Oct 4, 2024 • 6 min Read
What is Text to Speech
Exploring the discovery, uses and working of Text to Speech Systems.
Kaushal Choudhary
Senior Developer Advocate
What is Text-to-Speech
Text-to-speech is a form of speech synthesis that converts any string of characters (text) into spoken output (audio). A simple Text-to-Speech (TTS) system, contains two components:
- A Text Analysis System - which encodes the text signal into a hidden state that encodes the meaning, intensity of expression of text
- A Speech Synthesis System - which decodes this form as speech
In this article, we will learn more in-depth about the two components and also go through the code to run a text-to-speech system end-to-end.
History
In the 1930s, Bell Labs developed the Vocoder, which analyzed speech into fundamental tones. Homer Dudley created the Voder, the first keyboard-operated voice synthesizer. The late 1950s saw the rise of computer-based speech synthesis, culminating in 1968 when Noriko Umeda and colleagues at the Electrotechnical Laboratory introduced the first general English text-to-speech system.

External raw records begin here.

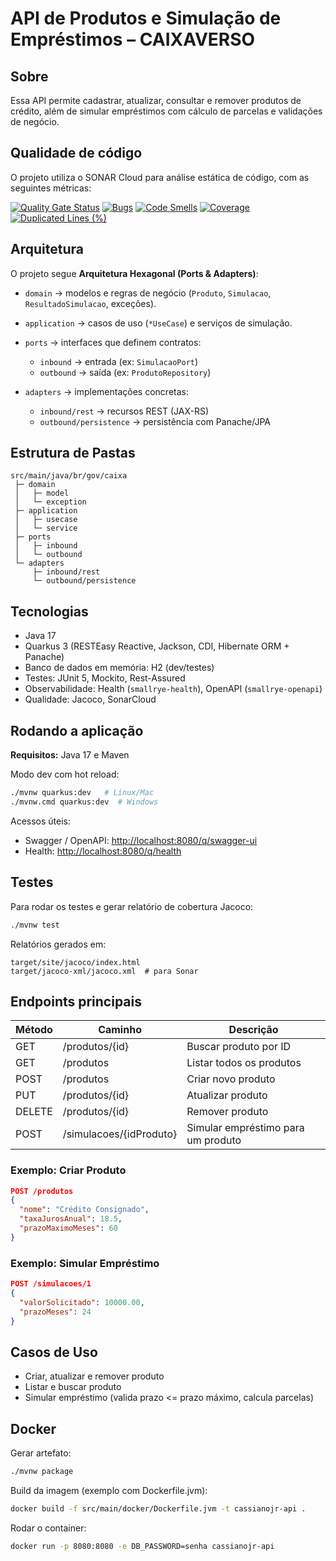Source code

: # API de Produtos e Simulação de Empréstimos – CAIXAVERSO

## Sobre

Essa API permite cadastrar, atualizar, consultar e remover produtos de crédito, além de simular empréstimos com cálculo de parcelas e validações de negócio.

## Qualidade de código
O projeto utiliza o SONAR Cloud para análise estática de código, com as seguintes métricas:

[![Quality Gate Status](https://sonarcloud.io/api/project_badges/measure?project=cassianojr_caixaverso&metric=alert_status)](https://sonarcloud.io/summary/new_code?id=cassianojr_caixaverso)
[![Bugs](https://sonarcloud.io/api/project_badges/measure?project=cassianojr_caixaverso&metric=bugs)](https://sonarcloud.io/summary/new_code?id=cassianojr_caixaverso)
[![Code Smells](https://sonarcloud.io/api/project_badges/measure?project=cassianojr_caixaverso&metric=code_smells)](https://sonarcloud.io/summary/new_code?id=cassianojr_caixaverso)
[![Coverage](https://sonarcloud.io/api/project_badges/measure?project=cassianojr_caixaverso&metric=coverage)](https://sonarcloud.io/summary/new_code?id=cassianojr_caixaverso)
[![Duplicated Lines (%)](https://sonarcloud.io/api/project_badges/measure?project=cassianojr_caixaverso&metric=duplicated_lines_density)](https://sonarcloud.io/summary/new_code?id=cassianojr_caixaverso)

## Arquitetura

O projeto segue **Arquitetura Hexagonal (Ports & Adapters)**:

* `domain` → modelos e regras de negócio (`Produto`, `Simulacao`, `ResultadoSimulacao`, exceções).
* `application` → casos de uso (`*UseCase`) e serviços de simulação.
* `ports` → interfaces que definem contratos:

  * `inbound` → entrada (ex: `SimulacaoPort`)
  * `outbound` → saída (ex: `ProdutoRepository`)
* `adapters` → implementações concretas:

  * `inbound/rest` → recursos REST (JAX-RS)
  * `outbound/persistence` → persistência com Panache/JPA

## Estrutura de Pastas

```
src/main/java/br/gov/caixa
 ├─ domain
 │   ├─ model
 │   └─ exception
 ├─ application
 │   ├─ usecase
 │   └─ service
 ├─ ports
 │   ├─ inbound
 │   └─ outbound
 └─ adapters
     ├─ inbound/rest
     └─ outbound/persistence
```

## Tecnologias

* Java 17
* Quarkus 3 (RESTEasy Reactive, Jackson, CDI, Hibernate ORM + Panache)
* Banco de dados em memória: H2 (dev/testes)
* Testes: JUnit 5, Mockito, Rest-Assured
* Observabilidade: Health (`smallrye-health`), OpenAPI (`smallrye-openapi`)
* Qualidade: Jacoco, SonarCloud

## Rodando a aplicação

**Requisitos:** Java 17 e Maven

Modo dev com hot reload:

```bash
./mvnw quarkus:dev   # Linux/Mac
./mvnw.cmd quarkus:dev  # Windows
```

Acessos úteis:

* Swagger / OpenAPI: [http://localhost:8080/q/swagger-ui](http://localhost:8080/q/swagger-ui)
* Health: [http://localhost:8080/q/health](http://localhost:8080/q/health)

## Testes

Para rodar os testes e gerar relatório de cobertura Jacoco:

```bash
./mvnw test
```

Relatórios gerados em:

```
target/site/jacoco/index.html
target/jacoco-xml/jacoco.xml  # para Sonar
```

## Endpoints principais

| Método | Caminho                 | Descrição                          |
| ------ | ----------------------- | ---------------------------------- |
| GET    | /produtos/{id}          | Buscar produto por ID              |
| GET    | /produtos               | Listar todos os produtos           |
| POST   | /produtos               | Criar novo produto                 |
| PUT    | /produtos/{id}          | Atualizar produto                  |
| DELETE | /produtos/{id}          | Remover produto                    |
| POST   | /simulacoes/{idProduto} | Simular empréstimo para um produto |

### Exemplo: Criar Produto

```json
POST /produtos
{
  "nome": "Crédito Consignado",
  "taxaJurosAnual": 18.5,
  "prazoMaximoMeses": 60
}
```

### Exemplo: Simular Empréstimo

```json
POST /simulacoes/1
{
  "valorSolicitado": 10000.00,
  "prazoMeses": 24
}
```

## Casos de Uso

* Criar, atualizar e remover produto
* Listar e buscar produto
* Simular empréstimo (valida prazo <= prazo máximo, calcula parcelas)

## Docker

Gerar artefato:

```bash
./mvnw package
```

Build da imagem (exemplo com Dockerfile.jvm):

```bash
docker build -f src/main/docker/Dockerfile.jvm -t cassianojr-api .
```

Rodar o container:

```bash
docker run -p 8080:8080 -e DB_PASSWORD=senha cassianojr-api
```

Fast forward to 2006, Google launched WaveNet, a deep learning model that generates audio waveforms sample by sample. Its autoregressive design predicts each audio sample based on prior samples, using a fully convolutional neural network with varying dilation factors to exponentially expand its receptive field, resulting in realistic, high-fidelity audio.
Steps Involved
To understand the working of a typical Text-to-Speech (TTS) system, let's break it down step by step.
-
First, the input is a sequence of ASCII characters, which can vary in length. To simplify processing, we split the text into sentences using a sentence splitting algorithm. Even if there's only one sentence, we still identify sentence boundaries to ensure robustness.
-
Next, we break each sentence into tokens, which are usually words but can also include numbers, dates, or punctuation. This step is called tokenization and helps structure the text for further processing.
-
Each token is assigned a semiotic class, which helps decode non-language symbols like numbers or abbreviations. This process, known as text normalization, converts symbols into readable words.
-
Following this, a basic prosodic analysis is performed. Phonetic transcription is assigned to each word and divided into prosodic units like phrases and sentences. This is called text-to-phoneme (or grapheme-to-phoneme) conversion. Together, phonetic transcriptions and prosody form the linguistic representation used in speech synthesis.
-
In the synthesis phase, words are encoded as phonemes for compactness. Unit selection synthesis, a type of Concatenative Synthesis, uses a database of pre-recorded speech to match the input phonemes. Signal processing stitches together the selected speech fragments, forming a continuous speech waveform.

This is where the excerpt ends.